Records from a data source
•••
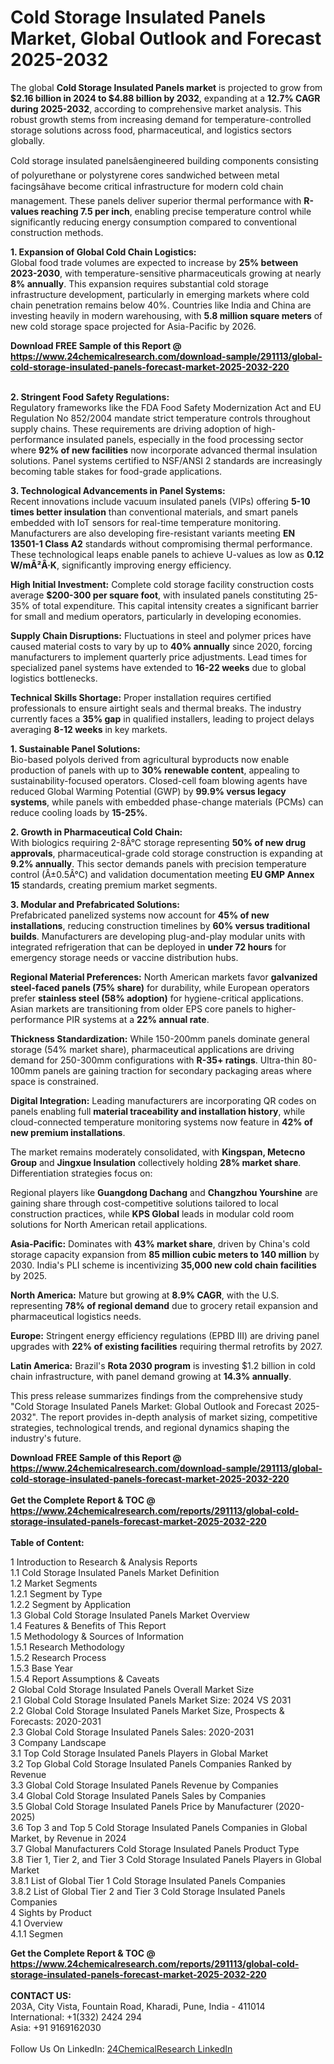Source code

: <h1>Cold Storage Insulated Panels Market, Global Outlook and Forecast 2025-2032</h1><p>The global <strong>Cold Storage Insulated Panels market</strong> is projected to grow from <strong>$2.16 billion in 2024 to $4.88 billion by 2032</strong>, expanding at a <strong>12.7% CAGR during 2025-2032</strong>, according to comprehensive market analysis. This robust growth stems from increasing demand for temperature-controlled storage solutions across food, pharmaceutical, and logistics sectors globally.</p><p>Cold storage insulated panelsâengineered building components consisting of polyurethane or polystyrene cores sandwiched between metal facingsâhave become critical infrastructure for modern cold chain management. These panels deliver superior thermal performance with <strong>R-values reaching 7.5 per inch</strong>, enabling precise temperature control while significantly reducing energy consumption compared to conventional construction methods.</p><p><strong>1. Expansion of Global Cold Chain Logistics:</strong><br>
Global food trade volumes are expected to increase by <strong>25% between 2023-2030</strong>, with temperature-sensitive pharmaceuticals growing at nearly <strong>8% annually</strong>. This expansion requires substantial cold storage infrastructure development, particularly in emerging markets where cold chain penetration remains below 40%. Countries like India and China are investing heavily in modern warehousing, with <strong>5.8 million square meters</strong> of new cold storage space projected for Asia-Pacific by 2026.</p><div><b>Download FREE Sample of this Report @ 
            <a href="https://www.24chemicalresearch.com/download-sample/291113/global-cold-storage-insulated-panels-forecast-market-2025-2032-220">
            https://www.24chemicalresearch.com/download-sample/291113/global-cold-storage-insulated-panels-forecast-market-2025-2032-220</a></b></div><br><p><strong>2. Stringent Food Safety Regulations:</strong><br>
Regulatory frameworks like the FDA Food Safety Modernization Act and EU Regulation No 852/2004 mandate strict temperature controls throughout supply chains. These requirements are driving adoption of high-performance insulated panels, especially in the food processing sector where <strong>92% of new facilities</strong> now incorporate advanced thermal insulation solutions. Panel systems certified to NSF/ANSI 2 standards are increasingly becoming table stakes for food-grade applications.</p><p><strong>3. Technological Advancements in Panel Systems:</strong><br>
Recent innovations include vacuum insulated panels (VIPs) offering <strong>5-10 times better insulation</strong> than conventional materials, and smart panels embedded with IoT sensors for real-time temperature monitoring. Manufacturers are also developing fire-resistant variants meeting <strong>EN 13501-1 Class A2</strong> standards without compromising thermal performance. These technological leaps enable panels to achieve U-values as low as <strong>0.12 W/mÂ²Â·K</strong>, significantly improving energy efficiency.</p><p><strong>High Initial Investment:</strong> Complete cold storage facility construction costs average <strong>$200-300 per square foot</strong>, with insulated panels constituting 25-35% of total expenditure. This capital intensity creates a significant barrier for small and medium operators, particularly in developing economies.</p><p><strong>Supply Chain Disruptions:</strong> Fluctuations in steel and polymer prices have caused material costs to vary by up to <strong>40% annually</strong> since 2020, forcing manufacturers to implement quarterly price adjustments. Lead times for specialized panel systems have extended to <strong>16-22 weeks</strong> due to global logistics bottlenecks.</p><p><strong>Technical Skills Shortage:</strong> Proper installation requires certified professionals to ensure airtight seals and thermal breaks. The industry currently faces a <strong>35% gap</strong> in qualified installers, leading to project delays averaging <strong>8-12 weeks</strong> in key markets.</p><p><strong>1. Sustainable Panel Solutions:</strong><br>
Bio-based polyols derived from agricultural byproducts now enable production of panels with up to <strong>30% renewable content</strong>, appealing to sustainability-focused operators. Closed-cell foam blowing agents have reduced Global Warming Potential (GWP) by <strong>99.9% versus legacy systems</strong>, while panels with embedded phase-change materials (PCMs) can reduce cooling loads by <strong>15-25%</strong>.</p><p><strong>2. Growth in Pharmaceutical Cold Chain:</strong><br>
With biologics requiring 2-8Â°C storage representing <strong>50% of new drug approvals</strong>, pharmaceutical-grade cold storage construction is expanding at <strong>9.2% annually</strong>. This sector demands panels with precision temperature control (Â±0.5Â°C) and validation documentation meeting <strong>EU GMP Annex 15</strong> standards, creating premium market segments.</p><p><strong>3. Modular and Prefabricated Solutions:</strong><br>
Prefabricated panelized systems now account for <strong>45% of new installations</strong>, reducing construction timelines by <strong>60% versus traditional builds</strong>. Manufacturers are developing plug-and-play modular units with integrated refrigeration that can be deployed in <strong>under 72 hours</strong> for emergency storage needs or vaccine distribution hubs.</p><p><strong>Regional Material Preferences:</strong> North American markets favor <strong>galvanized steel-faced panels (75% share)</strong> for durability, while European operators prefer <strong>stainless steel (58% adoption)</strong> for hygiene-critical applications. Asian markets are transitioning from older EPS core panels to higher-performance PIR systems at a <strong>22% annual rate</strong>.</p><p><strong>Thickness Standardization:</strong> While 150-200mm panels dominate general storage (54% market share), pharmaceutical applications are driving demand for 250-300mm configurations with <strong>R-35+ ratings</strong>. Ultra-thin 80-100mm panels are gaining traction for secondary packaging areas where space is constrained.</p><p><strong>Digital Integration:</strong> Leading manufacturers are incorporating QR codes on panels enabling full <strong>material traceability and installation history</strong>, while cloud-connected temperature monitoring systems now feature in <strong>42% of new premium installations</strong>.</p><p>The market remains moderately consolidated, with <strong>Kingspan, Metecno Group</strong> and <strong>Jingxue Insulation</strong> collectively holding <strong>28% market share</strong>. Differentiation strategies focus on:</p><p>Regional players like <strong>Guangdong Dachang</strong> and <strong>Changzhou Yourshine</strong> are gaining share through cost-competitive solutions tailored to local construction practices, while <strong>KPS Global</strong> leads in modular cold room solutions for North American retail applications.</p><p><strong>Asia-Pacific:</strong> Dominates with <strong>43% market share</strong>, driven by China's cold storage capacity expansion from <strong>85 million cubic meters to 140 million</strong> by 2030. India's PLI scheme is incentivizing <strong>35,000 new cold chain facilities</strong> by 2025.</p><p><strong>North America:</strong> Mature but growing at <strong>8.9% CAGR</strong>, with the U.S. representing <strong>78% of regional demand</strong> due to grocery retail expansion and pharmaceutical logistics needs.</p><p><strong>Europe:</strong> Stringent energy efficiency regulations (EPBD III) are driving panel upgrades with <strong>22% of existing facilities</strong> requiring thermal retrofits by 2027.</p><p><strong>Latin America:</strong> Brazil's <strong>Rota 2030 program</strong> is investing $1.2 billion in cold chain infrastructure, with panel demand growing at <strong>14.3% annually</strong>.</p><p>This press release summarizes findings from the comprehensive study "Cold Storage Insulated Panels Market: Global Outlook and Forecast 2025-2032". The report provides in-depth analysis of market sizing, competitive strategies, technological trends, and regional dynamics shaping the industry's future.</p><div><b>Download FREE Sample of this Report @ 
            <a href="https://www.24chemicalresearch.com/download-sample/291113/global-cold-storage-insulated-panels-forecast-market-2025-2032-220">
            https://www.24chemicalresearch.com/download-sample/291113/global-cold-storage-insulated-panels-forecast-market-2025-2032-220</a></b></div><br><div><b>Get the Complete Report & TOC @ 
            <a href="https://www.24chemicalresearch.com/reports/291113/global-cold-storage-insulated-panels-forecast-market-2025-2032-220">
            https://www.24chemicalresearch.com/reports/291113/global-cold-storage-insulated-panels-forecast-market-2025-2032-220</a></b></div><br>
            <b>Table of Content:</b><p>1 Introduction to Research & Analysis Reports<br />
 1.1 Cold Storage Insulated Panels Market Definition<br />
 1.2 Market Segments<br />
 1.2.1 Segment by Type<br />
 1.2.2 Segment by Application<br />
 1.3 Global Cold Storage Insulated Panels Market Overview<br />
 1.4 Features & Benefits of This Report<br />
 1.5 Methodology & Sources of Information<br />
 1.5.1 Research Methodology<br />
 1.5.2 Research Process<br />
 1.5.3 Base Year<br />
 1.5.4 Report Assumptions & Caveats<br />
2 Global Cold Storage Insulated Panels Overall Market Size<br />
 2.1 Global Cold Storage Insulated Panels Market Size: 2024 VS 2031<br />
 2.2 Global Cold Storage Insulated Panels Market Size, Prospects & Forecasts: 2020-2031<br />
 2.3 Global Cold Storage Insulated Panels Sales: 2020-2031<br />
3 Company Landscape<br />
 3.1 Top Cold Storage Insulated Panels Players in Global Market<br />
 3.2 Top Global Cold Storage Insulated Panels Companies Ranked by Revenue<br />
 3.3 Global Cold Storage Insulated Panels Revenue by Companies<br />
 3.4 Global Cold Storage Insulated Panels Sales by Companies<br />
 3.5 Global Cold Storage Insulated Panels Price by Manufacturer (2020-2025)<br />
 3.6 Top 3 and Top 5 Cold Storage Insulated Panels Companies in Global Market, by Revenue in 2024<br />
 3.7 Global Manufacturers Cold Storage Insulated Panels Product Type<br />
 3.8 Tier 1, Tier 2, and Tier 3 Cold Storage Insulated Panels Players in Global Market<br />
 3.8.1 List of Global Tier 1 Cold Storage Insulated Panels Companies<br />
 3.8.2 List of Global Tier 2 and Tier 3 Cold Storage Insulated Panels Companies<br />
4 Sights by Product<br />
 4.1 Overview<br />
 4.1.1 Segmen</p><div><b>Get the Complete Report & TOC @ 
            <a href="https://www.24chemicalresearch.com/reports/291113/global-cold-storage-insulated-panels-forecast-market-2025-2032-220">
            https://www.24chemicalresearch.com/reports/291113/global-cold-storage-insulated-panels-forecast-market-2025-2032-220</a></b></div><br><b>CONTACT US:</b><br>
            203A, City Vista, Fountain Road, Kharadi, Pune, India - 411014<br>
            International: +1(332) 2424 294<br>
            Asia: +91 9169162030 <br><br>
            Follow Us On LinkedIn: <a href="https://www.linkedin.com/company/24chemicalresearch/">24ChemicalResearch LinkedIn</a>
•••
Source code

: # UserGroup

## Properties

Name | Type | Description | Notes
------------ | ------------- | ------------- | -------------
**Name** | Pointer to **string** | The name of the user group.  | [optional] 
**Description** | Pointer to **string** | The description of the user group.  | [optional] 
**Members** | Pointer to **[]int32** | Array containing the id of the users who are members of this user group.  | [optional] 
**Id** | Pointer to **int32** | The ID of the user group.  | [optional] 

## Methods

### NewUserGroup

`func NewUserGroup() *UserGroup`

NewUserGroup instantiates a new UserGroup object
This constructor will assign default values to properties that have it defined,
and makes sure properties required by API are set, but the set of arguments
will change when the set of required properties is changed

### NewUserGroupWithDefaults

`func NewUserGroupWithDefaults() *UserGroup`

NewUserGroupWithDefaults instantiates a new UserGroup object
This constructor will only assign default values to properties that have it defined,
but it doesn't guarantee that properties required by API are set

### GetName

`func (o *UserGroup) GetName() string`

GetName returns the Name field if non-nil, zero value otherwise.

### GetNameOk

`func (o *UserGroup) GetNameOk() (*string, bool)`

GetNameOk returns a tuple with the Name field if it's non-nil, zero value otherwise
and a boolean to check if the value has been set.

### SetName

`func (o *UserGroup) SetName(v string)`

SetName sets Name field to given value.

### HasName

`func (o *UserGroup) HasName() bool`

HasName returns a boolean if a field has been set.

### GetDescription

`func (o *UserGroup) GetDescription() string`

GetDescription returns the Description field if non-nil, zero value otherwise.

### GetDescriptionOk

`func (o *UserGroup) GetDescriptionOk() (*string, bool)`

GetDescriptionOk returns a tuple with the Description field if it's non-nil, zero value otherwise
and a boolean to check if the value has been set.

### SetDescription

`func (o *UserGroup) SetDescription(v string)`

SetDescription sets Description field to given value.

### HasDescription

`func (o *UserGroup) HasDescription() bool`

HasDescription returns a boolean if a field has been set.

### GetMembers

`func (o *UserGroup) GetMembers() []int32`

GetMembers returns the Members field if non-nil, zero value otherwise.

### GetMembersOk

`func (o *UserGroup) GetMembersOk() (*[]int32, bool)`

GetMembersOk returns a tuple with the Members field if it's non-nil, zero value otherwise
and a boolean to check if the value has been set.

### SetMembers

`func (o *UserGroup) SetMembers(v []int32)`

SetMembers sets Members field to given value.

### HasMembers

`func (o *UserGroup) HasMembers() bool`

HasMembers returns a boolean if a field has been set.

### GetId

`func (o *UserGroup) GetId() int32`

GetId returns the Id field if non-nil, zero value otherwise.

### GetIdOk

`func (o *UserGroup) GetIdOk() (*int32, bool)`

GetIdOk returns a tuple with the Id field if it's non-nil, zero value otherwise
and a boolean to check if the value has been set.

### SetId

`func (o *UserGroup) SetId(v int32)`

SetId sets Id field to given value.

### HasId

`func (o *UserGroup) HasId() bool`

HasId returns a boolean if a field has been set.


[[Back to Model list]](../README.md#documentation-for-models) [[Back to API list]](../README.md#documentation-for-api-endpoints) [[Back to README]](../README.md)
•••
* **EXERCISE REQUIREMENTS**: Across the data, find each line that has "will" in it and copy that line.

* **RESULT**:
This constructor will assign default values to properties that have it defined,
will change when the set of required properties is changed
This constructor will only assign default values to properties that have it defined,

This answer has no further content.